§ INSTRUCTIONS TO FOLLOW
Retype the entries in full, exactly.
RECORDS FOR THIS TASK START
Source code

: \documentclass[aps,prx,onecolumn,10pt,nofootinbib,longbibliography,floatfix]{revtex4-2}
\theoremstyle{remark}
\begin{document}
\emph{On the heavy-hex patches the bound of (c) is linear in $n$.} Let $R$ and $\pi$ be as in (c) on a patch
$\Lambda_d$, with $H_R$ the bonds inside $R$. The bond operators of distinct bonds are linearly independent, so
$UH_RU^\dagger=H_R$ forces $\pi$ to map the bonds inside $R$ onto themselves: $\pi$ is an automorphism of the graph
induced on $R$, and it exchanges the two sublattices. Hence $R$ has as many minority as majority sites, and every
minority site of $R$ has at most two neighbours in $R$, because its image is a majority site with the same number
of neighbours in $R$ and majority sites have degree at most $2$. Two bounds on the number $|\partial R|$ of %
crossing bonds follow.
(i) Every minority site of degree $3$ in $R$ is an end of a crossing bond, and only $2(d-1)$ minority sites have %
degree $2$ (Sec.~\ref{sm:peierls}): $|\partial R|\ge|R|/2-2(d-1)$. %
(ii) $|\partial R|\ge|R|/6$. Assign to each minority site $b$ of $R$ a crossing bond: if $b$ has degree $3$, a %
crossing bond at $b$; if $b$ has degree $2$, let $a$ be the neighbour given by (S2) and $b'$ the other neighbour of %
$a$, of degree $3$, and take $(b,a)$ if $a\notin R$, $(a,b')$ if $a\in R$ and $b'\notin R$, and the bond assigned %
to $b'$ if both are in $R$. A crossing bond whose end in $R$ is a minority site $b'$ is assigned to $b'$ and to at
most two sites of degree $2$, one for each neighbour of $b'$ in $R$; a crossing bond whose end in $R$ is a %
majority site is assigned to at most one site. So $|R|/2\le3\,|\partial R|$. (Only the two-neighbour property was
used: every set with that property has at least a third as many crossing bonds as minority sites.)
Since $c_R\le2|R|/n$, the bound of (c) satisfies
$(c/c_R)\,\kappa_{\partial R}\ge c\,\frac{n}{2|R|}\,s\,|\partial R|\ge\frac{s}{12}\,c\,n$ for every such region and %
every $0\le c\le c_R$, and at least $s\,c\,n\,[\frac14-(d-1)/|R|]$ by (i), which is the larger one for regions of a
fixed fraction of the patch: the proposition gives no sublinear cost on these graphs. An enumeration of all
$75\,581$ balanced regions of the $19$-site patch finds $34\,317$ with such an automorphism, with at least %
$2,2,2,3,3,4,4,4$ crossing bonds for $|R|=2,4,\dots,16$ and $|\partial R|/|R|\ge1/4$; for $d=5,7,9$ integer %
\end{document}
RECORDS FOR THIS TASK END
§ WORKED SOLUTION
Source code

: \documentclass[aps,prx,onecolumn,10pt,nofootinbib,longbibliography,floatfix]{revtex4-2}
\theoremstyle{remark}
\begin{document}
\emph{On the heavy-hex patches the bound of (c) is linear in $n$.} Let $R$ and $\pi$ be as in (c) on a patch
$\Lambda_d$, with $H_R$ the bonds inside $R$. The bond operators of distinct bonds are linearly independent, so
$UH_RU^\dagger=H_R$ forces $\pi$ to map the bonds inside $R$ onto themselves: $\pi$ is an automorphism of the graph
induced on $R$, and it exchanges the two sublattices. Hence $R$ has as many minority as majority sites, and every
minority site of $R$ has at most two neighbours in $R$, because its image is a majority site with the same number
of neighbours in $R$ and majority sites have degree at most $2$. Two bounds on the number $|\partial R|$ of %
crossing bonds follow.
(i) Every minority site of degree $3$ in $R$ is an end of a crossing bond, and only $2(d-1)$ minority sites have %
degree $2$ (Sec.~\ref{sm:peierls}): $|\partial R|\ge|R|/2-2(d-1)$. %
(ii) $|\partial R|\ge|R|/6$. Assign to each minority site $b$ of $R$ a crossing bond: if $b$ has degree $3$, a %
crossing bond at $b$; if $b$ has degree $2$, let $a$ be the neighbour given by (S2) and $b'$ the other neighbour of %
$a$, of degree $3$, and take $(b,a)$ if $a\notin R$, $(a,b')$ if $a\in R$ and $b'\notin R$, and the bond assigned %
to $b'$ if both are in $R$. A crossing bond whose end in $R$ is a minority site $b'$ is assigned to $b'$ and to at
most two sites of degree $2$, one for each neighbour of $b'$ in $R$; a crossing bond whose end in $R$ is a %
majority site is assigned to at most one site. So $|R|/2\le3\,|\partial R|$. (Only the two-neighbour property was
used: every set with that property has at least a third as many crossing bonds as minority sites.)
Since $c_R\le2|R|/n$, the bound of (c) satisfies
$(c/c_R)\,\kappa_{\partial R}\ge c\,\frac{n}{2|R|}\,s\,|\partial R|\ge\frac{s}{12}\,c\,n$ for every such region and %
every $0\le c\le c_R$, and at least $s\,c\,n\,[\frac14-(d-1)/|R|]$ by (i), which is the larger one for regions of a
fixed fraction of the patch: the proposition gives no sublinear cost on these graphs. An enumeration of all
$75\,581$ balanced regions of the $19$-site patch finds $34\,317$ with such an automorphism, with at least %
$2,2,2,3,3,4,4,4$ crossing bonds for $|R|=2,4,\dots,16$ and $|\partial R|/|R|\ge1/4$; for $d=5,7,9$ integer %
\end{document}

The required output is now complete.